И Флеммхен крепче прижимает его к себе и утешает:
— Умереть! Чепуха. И слышать не желаю. Из-за пустяковой болезни, как у тебя, так быстро не умирают Я буду за тобой ухаживать. У меня есть знакомый, на Вильмерсдорферштрассе живет, он лечит просто изумительно. Он уже вылечил много людей, которые были больны тяжелее, чем ты. Он сумеет тебя вылечить. Завтра утром пойдем к нему, он тебе что-нибудь назначит, и ты поправишься, вот увидишь. А потом сразу же уедем. В Лондон, в Париж, на юг Франции, там уже тепло. И будем целые дни лежать на солнышке, загорим и отдохнем. А теперь давай спать.
Спокойная беспечная сила и здоровье Флеммхен передаются смертельно усталому Крингеляйну, он всему верит. Он засыпает, и ему снится сияющее счастье, похожее на грудь Флеммхен и вместе с тем — на холм, поросший цветущей жимолостью.

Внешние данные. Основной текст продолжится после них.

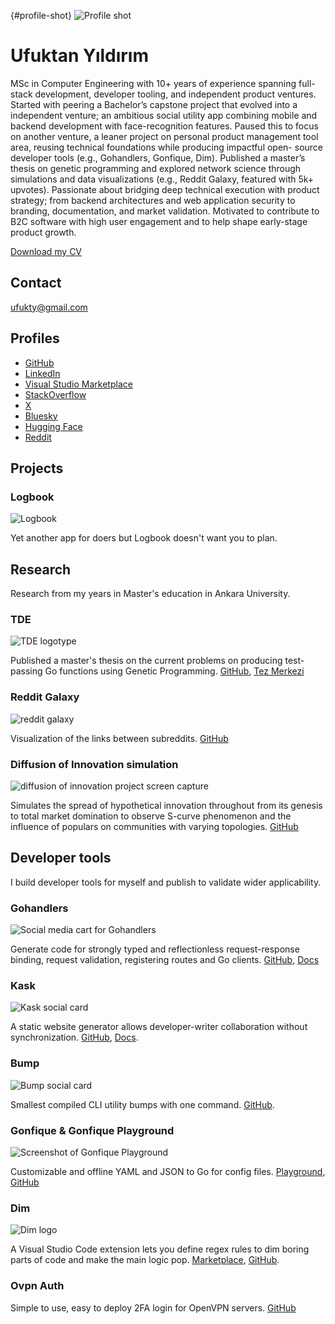 {#profile-shot}
![Profile shot](/.assets/profile.jpg)

# Ufuktan Yıldırım

MSc in Computer Engineering with 10+ years of experience spanning full-stack
development, developer tooling, and independent product ventures. Started with peering
a Bachelor’s capstone project that evolved into a independent venture; an ambitious
social utility app combining mobile and backend development with face-recognition
features. Paused this to focus on another venture, a leaner project on personal product
management tool area, reusing technical foundations while producing impactful open-
source developer tools (e.g., Gohandlers, Gonfique, Dim). Published a master’s thesis on
genetic programming and explored network science through simulations and data
visualizations (e.g., Reddit Galaxy, featured with 5k+ upvotes). Passionate about bridging
deep technical execution with product strategy; from backend architectures and web
application security to branding, documentation, and market validation. Motivated to
contribute to B2C software with high user engagement and to help shape early-stage
product growth.

[Download my CV](/.assets/cv/2025.10.04.pdf)

## Contact

<a href="mailto:ufukty@gmail.com">ufukty@gmail.com</a>

## Profiles

-   [GitHub](https://github.com/ufukty)
-   [LinkedIn](https://linkedin.com/in/ufukty)
-   [Visual Studio Marketplace](https://marketplace.visualstudio.com/publishers/ufukty)
-   [StackOverflow](https://stackoverflow.com/users/10272920/ufukty)
-   [X](https://x.com/ufukty)
-   [Bluesky](https://bsky.app/profile/ufukty.bsky.social)
-   [Hugging Face](https://huggingface.co/ufukty)
-   [Reddit](https://www.reddit.com/user/ufukty/comments/?sort=top)

## Projects

### Logbook

![Logbook](/.assets/logbook.png)

Yet another app for doers but Logbook doesn't want you to plan.

## Research

Research from my years in Master's education in Ankara University.

### TDE

![TDE logotype](/.assets/tde.png)

Published a master's thesis on the current problems on producing test-passing Go functions using Genetic Programming. [GitHub](https://github.com/ufukty/tde), [Tez Merkezi](https://tez.yok.gov.tr/UlusalTezMerkezi/TezGoster?key=weFMBHaUra8rsS5wi2bmHDKlIvi-IwlFkdPWTMwNi0k9Pt1C4PzNAFzxcjzHPgAW)

### Reddit Galaxy

![reddit galaxy](/.assets/reddit-galaxy.jpg)

Visualization of the links between subreddits. [GitHub](https://github.com/ufukty/reddit-galaxy)

### Diffusion of Innovation simulation

![diffusion of innovation project screen capture](/.assets/doi.gif)

Simulates the spread of hypothetical innovation throughout from its genesis to total market domination to observe S-curve phenomenon and the influence of populars on communities with varying topologies. [GitHub](https://github.com/ufukty/diffusion-of-innovation)

## Developer tools

I build developer tools for myself and publish to validate wider applicability.

### Gohandlers

![Social media cart for Gohandlers](/.assets/gohandlers.png)

Generate code for strongly typed and reflectionless request-response binding, request validation, registering routes and Go clients. [GitHub](https://github.com/ufukty/gohandlers), [Docs](https://gohandlers.pages.dev/)

### Kask

![Kask social card](/.assets/kask.png)

A static website generator allows developer-writer collaboration without synchronization. [GitHub](https://github.com/ufukty/kask), [Docs](https://kask.pages.dev).

### Bump

![Bump social card](/.assets/bump.png)

Smallest compiled CLI utility bumps with one command. [GitHub](https://github.com/ufukty/bump).

### Gonfique & Gonfique Playground

![Screenshot of Gonfique Playground](/.assets/gonfique.png)

Customizable and offline YAML and JSON to Go for config files. [Playground](https://gonfique.com), [GitHub](https://github.com/ufukty/gonfique-playground)

### Dim

![Dim logo](/.assets/dim.png)

A Visual Studio Code extension lets you define regex rules to dim boring parts of code and make the main logic pop. [Marketplace](https://marketplace.visualstudio.com/items?itemName=ufukty.dim), [GitHub](https://github.com/ufukty/dim).

### Ovpn Auth

Simple to use, easy to deploy 2FA login for OpenVPN servers. [GitHub](https://github.com/ufukty/ovpn-auth)
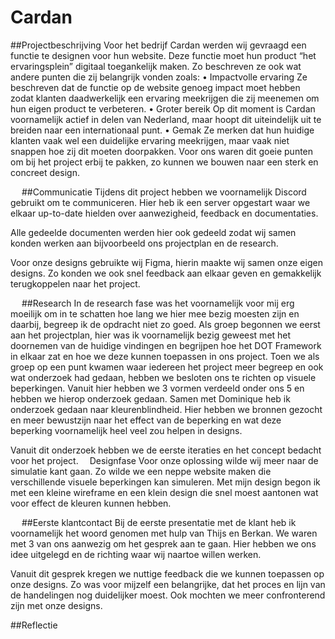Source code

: # Cardan

##Projectbeschrijving
Voor het bedrijf Cardan werden wij gevraagd een functie te designen voor hun website. Deze functie moet hun product “het ervaringsplein” digitaal toegankelijk maken. Zo beschreven ze ook wat andere punten die zij belangrijk vonden zoals:
•	Impactvolle ervaring
Ze beschreven dat de functie op de website genoeg impact moet hebben zodat klanten daadwerkelijk een ervaring meekrijgen die zij meenemen om hun eigen product te verbeteren.
•	Groter bereik
Op dit moment is Cardan voornamelijk actief in delen van Nederland, maar hoopt dit uiteindelijk uit te breiden naar een internationaal punt.
•	Gemak
Ze merken dat hun huidige klanten vaak wel een duidelijke ervaring meekrijgen, maar vaak niet snappen hoe zij dit moeten doorpakken.
Voor ons waren dit goeie punten om bij het project erbij te pakken, zo kunnen we bouwen naar een sterk en concreet design.

 
##Communicatie
Tijdens dit project hebben we voornamelijk Discord gebruikt om te communiceren. Hier heb ik een server opgestart waar we elkaar up-to-date hielden over aanwezigheid, feedback en documentaties.
 
Alle gedeelde documenten werden hier ook gedeeld zodat wij samen konden werken aan bijvoorbeeld ons projectplan en de research. 
 
Voor onze designs gebruikte wij Figma, hierin maakte wij samen onze eigen designs. Zo konden we ook snel feedback aan elkaar geven en gemakkelijk terugkoppelen naar het project.
 


 
##Research
In de research fase was het voornamelijk voor mij erg moeilijk om in te schatten hoe lang we hier mee bezig moesten zijn en daarbij, begreep ik de opdracht niet zo goed.
Als groep begonnen we eerst aan het projectplan, hier was ik voornamelijk bezig geweest met het doornemen van de huidige vindingen en begrijpen hoe het DOT Framework in elkaar zat en hoe we deze kunnen toepassen in ons project. Toen we als groep op een punt kwamen waar iedereen het project meer begreep en ook wat onderzoek had gedaan, hebben we besloten ons te richten op visuele beperkingen. Vanuit hier hebben we 3 vormen verdeeld onder ons 5 en hebben we hierop onderzoek gedaan. 
Samen met Dominique heb ik onderzoek gedaan naar kleurenblindheid. Hier hebben we bronnen gezocht en meer bewustzijn naar het effect van de beperking en wat deze beperking voornamelijk heel veel zou helpen in designs.
 
 
Vanuit dit onderzoek hebben we de eerste iteraties en het concept bedacht voor het project. 
Designfase
Voor onze oplossing wilde wij meer naar de simulatie kant gaan. Zo wilde we een neppe website maken die verschillende visuele beperkingen kan simuleren.
Met mijn design begon ik met een kleine wireframe en een klein design die snel moest aantonen wat voor effect de kleuren kunnen hebben.
 
 
##Eerste klantcontact
Bij de eerste presentatie met de klant heb ik voornamelijk het woord genomen met hulp van Thijs en Berkan. We waren met 3 van ons aanwezig om het gesprek aan te gaan. Hier hebben we ons idee uitgelegd en de richting waar wij naartoe willen werken. 
 
Vanuit dit gesprek kregen we nuttige feedback die we kunnen toepassen op onze designs.
Zo was voor mijzelf een belangrijke, dat het proces en lijn van de handelingen nog duidelijker moest. Ook mochten we meer confronterend zijn met onze designs. 

##Reflectie

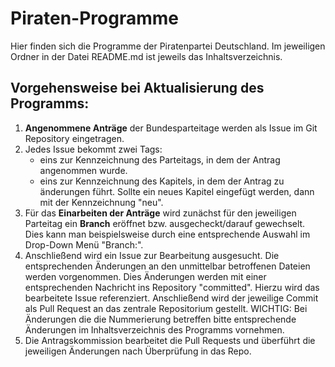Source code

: # Piraten-Programme
Hier finden sich die Programme der Piratenpartei Deutschland.
Im jeweiligen Ordner in der Datei README.md ist jeweils das Inhaltsverzeichnis.

## Vorgehensweise bei Aktualisierung des Programms:
1. __Angenommene Anträge__ der Bundesparteitage werden als Issue im Git Repository eingetragen.
2. Jedes Issue bekommt zwei Tags:
    + eins zur Kennzeichnung des Parteitags, in dem der Antrag angenommen wurde.
    + eins zur Kennzeichnung des Kapitels, in dem der Antrag zu änderungen führt. Sollte ein neues Kapitel eingefügt werden, dann mit der Kennzeichnung "neu".
3. Für das __Einarbeiten der Anträge__ wird zunächst für den jeweiligen Parteitag ein __Branch__ eröffnet bzw. ausgecheckt/darauf gewechselt. Dies kann man beispielsweise durch eine entsprechende Auswahl im Drop-Down Menü "Branch:".
4. Anschließend wird ein Issue zur Bearbeitung ausgesucht. Die entsprechenden Änderungen an den unmittelbar betroffenen Dateien werden vorgenommen. Dies Änderungen werden mit einer entsprechenden Nachricht ins Repository "committed". Hierzu wird das bearbeitete Issue referenziert. Anschließend wird der jeweilige Commit als Pull Request an das zentrale Repositorium gestellt.
WICHTIG: Bei Änderungen die die Nummerierung betreffen bitte entsprechende Änderungen im Inhaltsverzeichnis des Programms vornehmen.
5. Die Antragskommission bearbeitet die Pull Requests und überführt die jeweiligen Änderungen nach Überprüfung in das Repo.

Двумя этажами выше спит в своем номере доктор Оттерншлаг. Ему снится сон, который повторяется каждые две недели. В этом сне Оттерншлаг идет по городу, который хорошо знает, и входит в дом, незнакомый дом. Там живет женщина — у нее родился ребенок, когда Оттерншлаг был в плену. Это страшный ребенок — не его ребенок, он плачет в своей колясочке всякий раз, когда видит искромсанное лицо Оттерншлага. Но сон на том не кончается. Вот Оттерншлаг гонится за персидской кошечкой Гюрбе, бежит задыхаясь через весь город и дерется из-за кошечки на крыше с каким-то котом, у которого человеческое лицо, а в конце концов Оттерншлаг срывается с крыши и летит по горящему небу, взорванному артиллерийской канонадой, летит и падает на гостиничную кровать. В эту секунду Оттерншлаг всегда просыпается.
— Хватит с меня, — говорит он. — Сыт по горло. Сколько еще ждать? Чего ради? Все. Пора нам поставить точку — Он поднимается, берет свой чемоданчик, моет шприц, ломает ампулы — десять ампул, двенадцать ампул. Наполняет шприц, протирает спиртом руку — вся она исколота и покрыта мелкими воспаленными язвочками. И ждет. И начинает дрожать. Вся сила куда-то уходит из его рук. Не сделав укол, он выжимает из шприца морфий, просто разбрызгивает драгоценное, с трудом и обманным путем добытое средство, оставляет небольшую безопасную дозу, которую милостиво дарует своему изголодавшемуся организму. И снова ложится, засыпает и не слышит ничего, что бы ни происходило в отеле.